Я кивнул, подначивая на продолжение разговора.
– У них там этого лаша – завались! В каждой хижине по две или четыре дощечки просто на стенке висят. Они всегда парами, по одной дощечке лаш не работает, деревяшка, и все. Так и у них: простая семья – две лашки, знатная – четыре. Казалось бы, приходи и забирай, а они пускай себе новые вырезают, если без них не могут. Только ведь они родами живут и друг за дружку – горой. Попробуй их тронь, если на их стороне тысяча лашек!

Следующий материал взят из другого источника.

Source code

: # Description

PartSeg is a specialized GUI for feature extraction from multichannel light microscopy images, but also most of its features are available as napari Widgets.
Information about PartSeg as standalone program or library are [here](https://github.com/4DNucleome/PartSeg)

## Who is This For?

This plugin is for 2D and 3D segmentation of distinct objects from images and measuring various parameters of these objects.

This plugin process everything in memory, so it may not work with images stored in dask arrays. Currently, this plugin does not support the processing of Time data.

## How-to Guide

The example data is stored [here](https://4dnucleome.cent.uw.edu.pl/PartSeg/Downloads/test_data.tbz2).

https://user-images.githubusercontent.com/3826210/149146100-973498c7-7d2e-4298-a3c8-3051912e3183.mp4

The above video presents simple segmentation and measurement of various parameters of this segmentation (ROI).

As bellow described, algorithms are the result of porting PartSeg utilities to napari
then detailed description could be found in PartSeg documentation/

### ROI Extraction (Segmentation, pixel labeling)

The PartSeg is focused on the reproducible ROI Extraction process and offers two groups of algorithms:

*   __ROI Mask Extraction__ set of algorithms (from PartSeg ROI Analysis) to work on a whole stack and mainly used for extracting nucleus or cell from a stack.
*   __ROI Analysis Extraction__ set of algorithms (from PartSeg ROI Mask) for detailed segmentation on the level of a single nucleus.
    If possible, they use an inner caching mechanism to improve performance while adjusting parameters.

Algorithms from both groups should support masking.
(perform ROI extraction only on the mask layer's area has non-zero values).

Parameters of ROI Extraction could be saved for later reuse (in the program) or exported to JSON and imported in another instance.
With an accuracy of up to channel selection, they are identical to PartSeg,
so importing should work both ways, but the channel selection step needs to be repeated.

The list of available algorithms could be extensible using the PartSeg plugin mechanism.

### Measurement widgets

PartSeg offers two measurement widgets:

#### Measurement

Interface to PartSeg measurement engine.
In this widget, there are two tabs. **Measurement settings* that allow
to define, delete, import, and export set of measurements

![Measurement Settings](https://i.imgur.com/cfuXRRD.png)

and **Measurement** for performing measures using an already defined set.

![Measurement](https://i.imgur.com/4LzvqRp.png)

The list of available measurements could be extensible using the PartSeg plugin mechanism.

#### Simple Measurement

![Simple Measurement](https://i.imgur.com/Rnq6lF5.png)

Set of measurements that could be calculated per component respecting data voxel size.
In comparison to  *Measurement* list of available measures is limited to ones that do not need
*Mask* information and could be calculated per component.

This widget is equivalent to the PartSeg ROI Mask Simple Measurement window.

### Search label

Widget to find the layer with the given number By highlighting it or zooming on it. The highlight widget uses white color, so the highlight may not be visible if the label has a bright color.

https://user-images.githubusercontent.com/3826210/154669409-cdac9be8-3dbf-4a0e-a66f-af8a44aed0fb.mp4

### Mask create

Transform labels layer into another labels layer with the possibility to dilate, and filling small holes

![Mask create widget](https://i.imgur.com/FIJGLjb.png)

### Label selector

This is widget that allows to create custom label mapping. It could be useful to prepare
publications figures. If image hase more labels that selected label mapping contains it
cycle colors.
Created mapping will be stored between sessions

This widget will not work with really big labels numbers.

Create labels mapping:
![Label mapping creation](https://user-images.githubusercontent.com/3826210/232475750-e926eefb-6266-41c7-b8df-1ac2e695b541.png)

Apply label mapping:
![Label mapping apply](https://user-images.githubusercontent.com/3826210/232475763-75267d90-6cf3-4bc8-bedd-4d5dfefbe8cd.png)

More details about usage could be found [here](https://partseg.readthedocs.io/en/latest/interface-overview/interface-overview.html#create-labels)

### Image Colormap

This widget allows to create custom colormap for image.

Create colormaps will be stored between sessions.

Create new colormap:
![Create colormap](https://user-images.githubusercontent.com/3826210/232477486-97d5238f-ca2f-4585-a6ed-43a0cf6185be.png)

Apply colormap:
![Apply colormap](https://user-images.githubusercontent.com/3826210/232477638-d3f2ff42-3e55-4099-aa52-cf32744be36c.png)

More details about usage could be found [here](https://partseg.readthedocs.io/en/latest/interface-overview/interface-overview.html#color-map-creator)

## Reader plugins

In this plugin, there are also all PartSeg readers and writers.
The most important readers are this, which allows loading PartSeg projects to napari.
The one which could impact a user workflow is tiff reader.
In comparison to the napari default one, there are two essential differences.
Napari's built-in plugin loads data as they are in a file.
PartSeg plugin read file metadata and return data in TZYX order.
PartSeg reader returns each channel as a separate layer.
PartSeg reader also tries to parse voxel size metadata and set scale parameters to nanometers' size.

– Мне лаш не нужен, – напомнил я. – Меня предметы культа интересуют.
– Дураком ты родился, дураком и сгинешь… там, внизу. У них весь культ на лаш завязан. Сколько в святилищах этого лаша, никто не считал. Оттуда не возвращаются. Это такая сила, что представить невозможно. Ударная рота космодесанта на подходе к одному из святилищ полегла вся до последнего человека. Уже знали, что стрелять там нельзя, лаш выстрелы возвращает вдесятеро, так они врукопашную пошли. И что с ними дальше было, неизвестно. Ни один не вернулся, чтобы рассказать.
– Но ведь вы покупаете лаш, – коснулся я запретной темы.
– Ага, покупаем. Только не вздумай спрашивать, в обмен на что. Сам не знаю и тебе не советую. Понял? А тебе я вот что скажу… Мы тут сидим, пятьсот голов, целый гарнизон. Плюс начальство, менеджеры, всякая шелупень. Раньше еще учёные были, но теперь их подальше передвинули, в институт лаша. У них там есть пара дощечек, пусть изучают. И вся эта прорва народа – ради чего? В год получаем от туземцев от одной до четырёх пар лашек. Больше, видите ли, нету!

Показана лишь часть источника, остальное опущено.